Some distinctive features of a Civil law/ Roman law system are as follows-

  1. A written constitution is almost always mandatory as this form of a legal system relies heavily upon the written codes, statutes and ordinances which are very specific in nature. 
  2. Judicial precedents are not binding as the onus rests solely on the legislative enactments which are binding in nature.
  3. The writings of legal scholars and experts hold a lot of weight in court as compared to the common law system. They exercise more autonomy than even the judges in some cases.
  4. This legal system is less prescriptive in nature. With respect to contracts, the parties are not given sufficient autonomy to draft their own lengthy and extensive contracts as in the common law system, rather more importance is given to the implied meaning of the terms of the contract. 
  5. The lawyers play an inquisitorial role rather than an adversarial one.
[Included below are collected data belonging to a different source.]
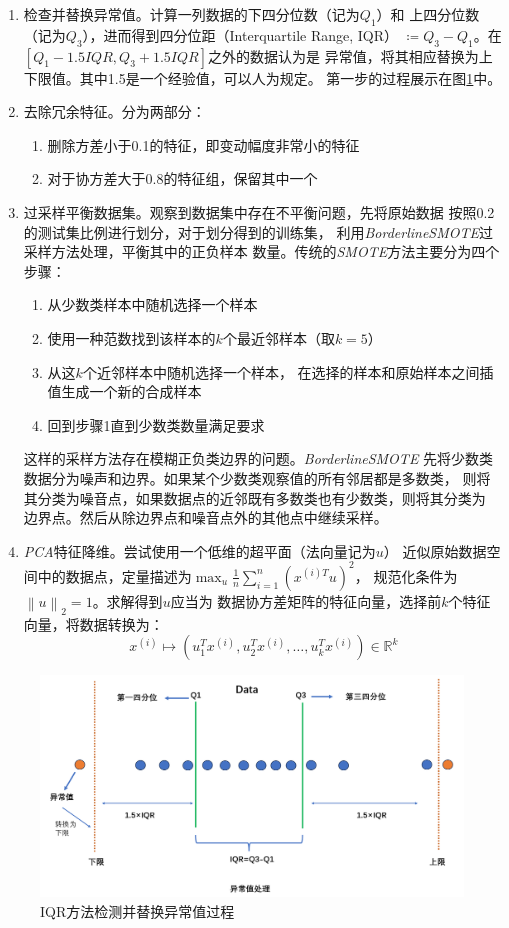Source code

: \begin{enumerate}
    \item 检查并替换异常值。计算一列数据的下四分位数（记为$Q_1$）和
    上四分位数（记为$Q_3$），进而得到四分位距（Interquartile Range, IQR）
    $\coloneqq Q_3-Q_1$。在$[Q_1-1.5IQR, Q_3+1.5IQR]$之外的数据认为是
    异常值，将其相应替换为上下限值。其中1.5是一个经验值，可以人为规定。
    第一步的过程展示在图\ref{fig:IQR-outlier-detection}中。
    \item 去除冗余特征。分为两部分：
    \begin{enumerate}
        \item 删除方差小于0.1的特征，即变动幅度非常小的特征
        \item 对于协方差大于0.8的特征组，保留其中一个
    \end{enumerate}
    \item 过采样平衡数据集。观察到数据集中存在不平衡问题，先将原始数据
    按照0.2的测试集比例进行划分，对于划分得到的训练集，
    利用\textit{BorderlineSMOTE}过采样方法处理，平衡其中的正负样本
    数量。传统的\textit{SMOTE}方法主要分为四个步骤：
    \begin{enumerate}
        \item 从少数类样本中随机选择一个样本
        \item 使用一种范数找到该样本的$k$个最近邻样本（取$k=5$）
        \item 从这$k$个近邻样本中随机选择一个样本，
        在选择的样本和原始样本之间插值生成一个新的合成样本
        \item 回到步骤1直到少数类数量满足要求
    \end{enumerate}
    这样的采样方法存在模糊正负类边界的问题。\textit{BorderlineSMOTE}
    先将少数类数据分为噪声和边界。如果某个少数类观察值的所有邻居都是多数类，
    则将其分类为噪音点，如果数据点的近邻既有多数类也有少数类，则将其分类为
    边界点。然后从除边界点和噪音点外的其他点中继续采样。
    \item \textit{PCA}特征降维。尝试使用一个低维的超平面（法向量记为$u$）
    近似原始数据空间中的数据点，定量描述为$\max_u \frac{1}{n}\sum_{i=1}^{n}(x^{(i)T}u)^2$，
    规范化条件为$\left\lVert u\right\rVert _2 =1$。求解得到$u$应当为
    数据协方差矩阵的特征向量，选择前$k$个特征向量，将数据转换为：
    \begin{equation*}
    x^{(i)} \mapsto (u_1^T x^{(i)},u_2^T x^{(i)},\ldots,u_k^T x^{(i)})\in
    \mathbb{R}^k
    \end{equation*}
\end{enumerate}
\begin{figure}[ht]
    \centering
    \includegraphics[width=.6\textwidth]{images/IQR_outlier_selection.png}
    \caption{IQR方法检测并替换异常值过程}
    \label{fig:IQR-outlier-detection}
\end{figure}

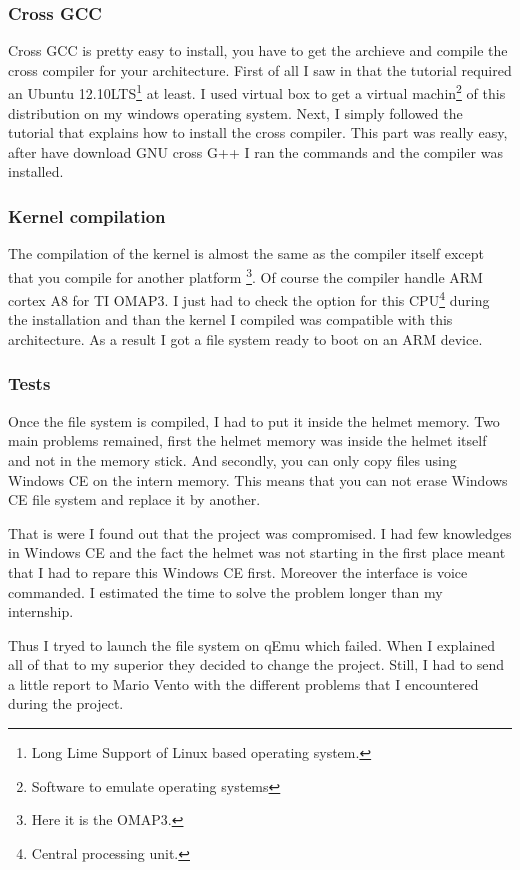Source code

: 	\subsubsection{Cross GCC}
	
	\par Cross GCC is pretty easy to install, you have to get the archieve and compile the cross compiler for your architecture. First of all I saw in that the tutorial required an Ubuntu 12.10LTS\footnote{Long Lime Support of Linux based operating system.} at least. I used virtual box to get a virtual machin\footnote{Software to emulate operating systems} of this distribution on my windows operating system. Next, I simply followed the tutorial that explains how to install the cross compiler. This part was really easy, after have download GNU cross G++ I ran the commands and the compiler was installed.
	
	\subsubsection{Kernel compilation}
	
	\par The compilation of the kernel is almost the same as the compiler itself except that you compile for another platform \footnote{Here it is the OMAP3.}. Of course the compiler handle ARM cortex A8 for TI OMAP3. I just had to check the option for this CPU\footnote{Central processing unit.} during the installation and than the kernel I compiled was compatible with this architecture. As a result I got a file system ready to boot on an ARM device.
	
	
	\subsubsection{Tests}
	
	\par Once the file system is compiled, I had to put it inside the helmet memory. Two main problems remained, first the helmet memory was inside the helmet itself and not in the memory stick. And secondly, you can only copy files using Windows CE on the intern memory. This means that you can not erase Windows CE file system and replace it by another.
	\par That is were I found out that the project was compromised. I had few knowledges in Windows CE and the fact the helmet was not starting in the first place meant that I had to repare this Windows CE first. Moreover the interface is voice commanded. I estimated the time to solve the problem longer than my internship.
	\par Thus I tryed to launch the file system on qEmu which failed. When I explained all of that to my superior they decided to change the project. Still, I had to send a little report to Mario Vento with the different problems that I encountered during the project.
	

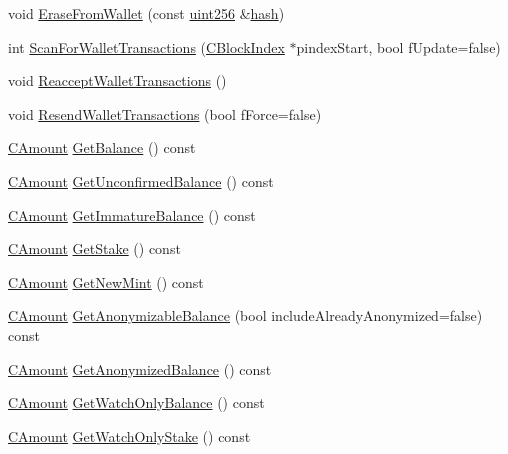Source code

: \begin{DoxyCompactItemize}
\item 
void \hyperlink{class_c_wallet_a43dc1cf73c622cca29e530130e648470}{Erase\+From\+Wallet} (const \hyperlink{classuint256}{uint256} \&\hyperlink{cache_8cc_a11ecb029164e055f28f4123ce3748862}{hash})
\item 
int \hyperlink{class_c_wallet_a979a17e80e4897ed1f4ae9a4be7c493c}{Scan\+For\+Wallet\+Transactions} (\hyperlink{class_c_block_index}{C\+Block\+Index} $\ast$pindex\+Start, bool f\+Update=false)
\item 
void \hyperlink{class_c_wallet_a796c23450c8482e10e0c75ae5c1fa8ed}{Reaccept\+Wallet\+Transactions} ()
\item 
void \hyperlink{class_c_wallet_ace33dcf23623d2036a38696bc3a94553}{Resend\+Wallet\+Transactions} (bool f\+Force=false)
\item 
\hyperlink{amount_8h_a4eaf3a5239714d8c45b851527f7cb564}{C\+Amount} \hyperlink{class_c_wallet_afb8dee3ffdf2bc5e7499b10bb65efdaf}{Get\+Balance} () const 
\item 
\hyperlink{amount_8h_a4eaf3a5239714d8c45b851527f7cb564}{C\+Amount} \hyperlink{class_c_wallet_a7dbe4899ff7d8562376d803b02481228}{Get\+Unconfirmed\+Balance} () const 
\item 
\hyperlink{amount_8h_a4eaf3a5239714d8c45b851527f7cb564}{C\+Amount} \hyperlink{class_c_wallet_ad91469884e16fc85665f27e29161ee34}{Get\+Immature\+Balance} () const 
\item 
\hyperlink{amount_8h_a4eaf3a5239714d8c45b851527f7cb564}{C\+Amount} \hyperlink{class_c_wallet_a07a9f015e0272a9de79fb34311086b84}{Get\+Stake} () const 
\item 
\hyperlink{amount_8h_a4eaf3a5239714d8c45b851527f7cb564}{C\+Amount} \hyperlink{class_c_wallet_aa614dc28d5940048c6d5b672ca5d8a22}{Get\+New\+Mint} () const 
\item 
\hyperlink{amount_8h_a4eaf3a5239714d8c45b851527f7cb564}{C\+Amount} \hyperlink{class_c_wallet_a842f8ca0ec3e6879c7f95f1420c7932f}{Get\+Anonymizable\+Balance} (bool include\+Already\+Anonymized=false) const 
\item 
\hyperlink{amount_8h_a4eaf3a5239714d8c45b851527f7cb564}{C\+Amount} \hyperlink{class_c_wallet_af5b8987016e90d66fe1d3a475dfe03b4}{Get\+Anonymized\+Balance} () const 
\item 
\hyperlink{amount_8h_a4eaf3a5239714d8c45b851527f7cb564}{C\+Amount} \hyperlink{class_c_wallet_a4e1047525a8f418485ce3a84057265d3}{Get\+Watch\+Only\+Balance} () const 
\item 
\hyperlink{amount_8h_a4eaf3a5239714d8c45b851527f7cb564}{C\+Amount} \hyperlink{class_c_wallet_a63579a8e709da9ffe6bb9e1fa7de7ce3}{Get\+Watch\+Only\+Stake} () const 

\end{DoxyCompactItemize}

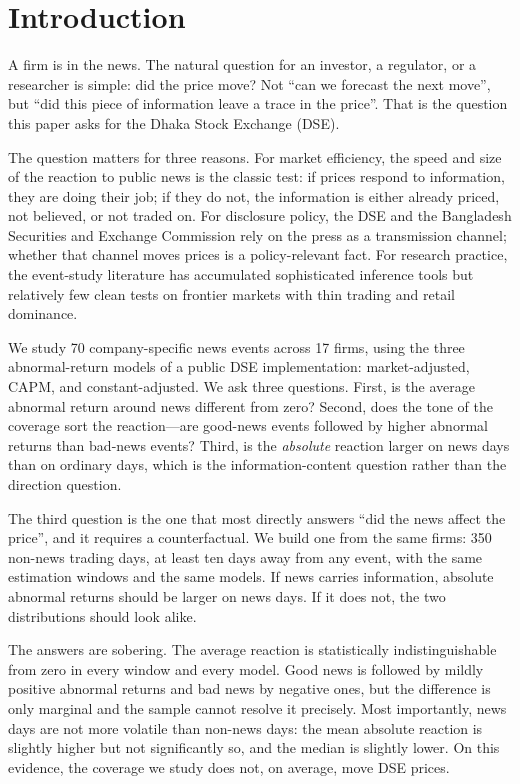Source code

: \documentclass[10pt,twocolumn,a4paper]{article}
\begin{document}
\section{Introduction}

A firm is in the news. The natural question for an investor, a regulator, or a researcher is simple:
did the price move? Not ``can we forecast the next move'', but ``did this piece of information leave a
trace in the price''. That is the question this paper asks for the Dhaka Stock Exchange (DSE).

The question matters for three reasons. For market efficiency, the speed and size of the reaction to
public news is the classic test: if prices respond to information, they are doing their job; if they do
not, the information is either already priced, not believed, or not traded on. For disclosure policy,
the DSE and the Bangladesh Securities and Exchange Commission rely on the press as a transmission
channel; whether that channel moves prices is a policy-relevant fact. For research practice, the
event-study literature has accumulated sophisticated inference tools but relatively few clean tests on
frontier markets with thin trading and retail dominance.

We study 70 company-specific news events across 17 firms, using the three abnormal-return models of a
public DSE implementation: market-adjusted, CAPM, and constant-adjusted. We ask three questions. First,
is the average abnormal return around news different from zero? Second, does the tone of the coverage
sort the reaction---are good-news events followed by higher abnormal returns than bad-news events?
Third, is the \emph{absolute} reaction larger on news days than on ordinary days, which is the
information-content question rather than the direction question.

The third question is the one that most directly answers ``did the news affect the price'', and it
requires a counterfactual. We build one from the same firms: 350 non-news trading days, at least ten
days away from any event, with the same estimation windows and the same models. If news carries
information, absolute abnormal returns should be larger on news days. If it does not, the two
distributions should look alike.

The answers are sobering. The average reaction is statistically indistinguishable from zero in every
window and every model. Good news is followed by mildly positive abnormal returns and bad news by
negative ones, but the difference is only marginal and the sample cannot resolve it precisely. Most
importantly, news days are not more volatile than non-news days: the mean absolute reaction is
slightly higher but not significantly so, and the median is slightly lower. On this evidence, the
coverage we study does not, on average, move DSE prices.
\end{document}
The lawyers are required to present arguments on the basis of the evidence which the court finds rather than finding it themselves. 
  6. The judges do not exercise considerable autonomy or discretionary powers and are bound by the codified statutes instead. Their role is merely to establish the facts of the case and apply the codified principles to the same in order to provide a remedy to the aggrieved party. 

Mixed law countries 

Countries even today seem to be figuring out the legal system they want to follow as since society itself is such a dynamic concept, the laws governing the same need to constantly change as well in order to remain relevant. Examples of some mixed law countries are-

  1. Quebec – Although Canada, as stated earlier, is a common law country, the legal system of Quebec is slightly different. Being a French province, it follows a largely civil law system but due to Canadian federalism, it is subject to some common law traditions as well.
  2. South Africa – The legal system in South Africa consists of an amalgamation of the native customary law, the English common law as well as certain aspects of civil law.
  3. China – For the longest time, China had a very primitive legal system that was not given much importance. However, in the face of it becoming a global power today due to industrialization and urbanization, it has become increasingly important that the country adopt a legal system that can tackle international legal issues. Due to this, China is still trying to reform its plain legal system to form a stronger resemblance of the common law system. 


From the above analysis, it is evident that though there exist many differences between the common and civil law systems, these differences tend to be more procedural or in the nature of the methodology adopted, rather than any substantive factors. At the end of the day, the aim of both these systems is the same- to deliver justice. Thus, it would not be fair to say that one system is better than the other. In fact, due to modernisation and globalisation, the differences between common and civil law are significantly reducing as cases that involve more than one jurisdiction deal with the question of choice of law that often uses a combination of both common law and civil law depending on the circumstances of the cases. Thus, there will definitely be a time in the future where each system might have to take a page out of the other’s book to best tackle certain situations in the future.